The answer must be a single number: the count of lines in these records that hold "file".

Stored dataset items
----------------

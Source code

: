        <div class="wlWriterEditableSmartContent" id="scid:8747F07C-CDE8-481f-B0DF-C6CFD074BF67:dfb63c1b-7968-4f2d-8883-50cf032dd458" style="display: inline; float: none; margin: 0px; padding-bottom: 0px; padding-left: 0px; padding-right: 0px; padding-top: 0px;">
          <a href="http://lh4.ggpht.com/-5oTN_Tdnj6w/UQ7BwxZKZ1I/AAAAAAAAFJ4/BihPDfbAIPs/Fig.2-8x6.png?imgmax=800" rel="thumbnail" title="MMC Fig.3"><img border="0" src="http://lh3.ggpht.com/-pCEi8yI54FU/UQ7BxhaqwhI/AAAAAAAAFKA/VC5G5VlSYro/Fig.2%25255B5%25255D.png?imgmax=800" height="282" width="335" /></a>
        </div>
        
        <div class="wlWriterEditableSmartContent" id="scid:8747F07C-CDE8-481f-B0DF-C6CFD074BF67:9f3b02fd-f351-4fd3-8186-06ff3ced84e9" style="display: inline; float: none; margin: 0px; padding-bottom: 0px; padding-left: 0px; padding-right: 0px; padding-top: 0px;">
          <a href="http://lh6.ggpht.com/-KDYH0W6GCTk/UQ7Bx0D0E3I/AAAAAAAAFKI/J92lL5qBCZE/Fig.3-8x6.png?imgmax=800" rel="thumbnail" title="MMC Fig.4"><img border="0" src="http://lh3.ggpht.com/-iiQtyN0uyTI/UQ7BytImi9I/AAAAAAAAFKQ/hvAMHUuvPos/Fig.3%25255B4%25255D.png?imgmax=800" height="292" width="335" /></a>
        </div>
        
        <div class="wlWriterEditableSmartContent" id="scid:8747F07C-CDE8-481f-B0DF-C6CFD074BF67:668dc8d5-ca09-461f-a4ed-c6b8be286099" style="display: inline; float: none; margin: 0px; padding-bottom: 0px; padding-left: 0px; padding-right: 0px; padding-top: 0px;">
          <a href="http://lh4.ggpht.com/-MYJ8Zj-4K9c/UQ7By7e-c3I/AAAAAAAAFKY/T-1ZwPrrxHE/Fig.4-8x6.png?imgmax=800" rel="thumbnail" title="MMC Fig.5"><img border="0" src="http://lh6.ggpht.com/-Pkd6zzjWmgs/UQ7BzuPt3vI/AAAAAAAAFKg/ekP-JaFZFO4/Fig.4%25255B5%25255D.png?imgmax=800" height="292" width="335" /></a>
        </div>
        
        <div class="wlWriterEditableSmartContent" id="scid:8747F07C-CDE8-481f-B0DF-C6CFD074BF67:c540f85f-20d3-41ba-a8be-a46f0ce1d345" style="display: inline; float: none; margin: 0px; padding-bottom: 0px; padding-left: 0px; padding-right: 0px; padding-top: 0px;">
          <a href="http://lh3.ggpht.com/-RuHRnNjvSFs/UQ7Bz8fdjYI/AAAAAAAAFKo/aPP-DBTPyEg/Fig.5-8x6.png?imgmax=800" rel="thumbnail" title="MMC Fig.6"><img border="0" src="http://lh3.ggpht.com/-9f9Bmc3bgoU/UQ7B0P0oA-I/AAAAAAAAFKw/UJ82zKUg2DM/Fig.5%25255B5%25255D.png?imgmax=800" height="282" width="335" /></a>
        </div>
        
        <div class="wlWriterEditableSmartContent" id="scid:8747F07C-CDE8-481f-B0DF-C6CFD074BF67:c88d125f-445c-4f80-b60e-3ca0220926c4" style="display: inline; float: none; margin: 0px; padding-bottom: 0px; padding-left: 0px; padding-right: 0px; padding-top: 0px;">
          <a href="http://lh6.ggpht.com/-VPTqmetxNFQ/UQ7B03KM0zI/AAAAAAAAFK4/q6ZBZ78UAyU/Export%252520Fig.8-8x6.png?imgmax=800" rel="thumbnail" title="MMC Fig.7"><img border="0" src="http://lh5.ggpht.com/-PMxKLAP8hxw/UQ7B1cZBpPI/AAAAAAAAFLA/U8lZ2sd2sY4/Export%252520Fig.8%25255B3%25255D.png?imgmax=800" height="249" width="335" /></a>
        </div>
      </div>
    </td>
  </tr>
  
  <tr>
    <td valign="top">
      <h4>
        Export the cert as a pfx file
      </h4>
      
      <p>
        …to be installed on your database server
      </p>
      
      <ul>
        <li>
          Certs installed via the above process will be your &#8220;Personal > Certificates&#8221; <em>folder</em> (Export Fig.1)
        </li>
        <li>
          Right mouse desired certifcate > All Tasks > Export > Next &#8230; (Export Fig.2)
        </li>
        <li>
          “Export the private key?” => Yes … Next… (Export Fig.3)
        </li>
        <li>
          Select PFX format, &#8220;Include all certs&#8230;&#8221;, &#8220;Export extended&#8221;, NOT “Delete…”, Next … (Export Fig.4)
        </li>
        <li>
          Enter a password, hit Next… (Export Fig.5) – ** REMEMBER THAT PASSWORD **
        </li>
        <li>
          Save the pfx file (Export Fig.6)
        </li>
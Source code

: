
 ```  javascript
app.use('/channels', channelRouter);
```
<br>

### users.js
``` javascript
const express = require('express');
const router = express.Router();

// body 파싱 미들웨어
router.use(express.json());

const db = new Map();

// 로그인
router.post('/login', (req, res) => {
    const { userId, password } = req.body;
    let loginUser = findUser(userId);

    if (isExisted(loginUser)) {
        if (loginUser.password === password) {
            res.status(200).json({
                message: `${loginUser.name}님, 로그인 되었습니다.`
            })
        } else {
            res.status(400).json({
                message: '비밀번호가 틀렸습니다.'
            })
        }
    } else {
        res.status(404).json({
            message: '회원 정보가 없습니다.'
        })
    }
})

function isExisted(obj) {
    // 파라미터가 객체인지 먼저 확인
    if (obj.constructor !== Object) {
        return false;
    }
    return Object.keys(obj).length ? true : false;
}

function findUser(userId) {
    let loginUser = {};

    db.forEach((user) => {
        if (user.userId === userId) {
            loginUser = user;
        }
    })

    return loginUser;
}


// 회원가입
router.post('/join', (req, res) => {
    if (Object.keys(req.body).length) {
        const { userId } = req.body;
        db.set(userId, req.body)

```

----------------

■ Expected answer: 2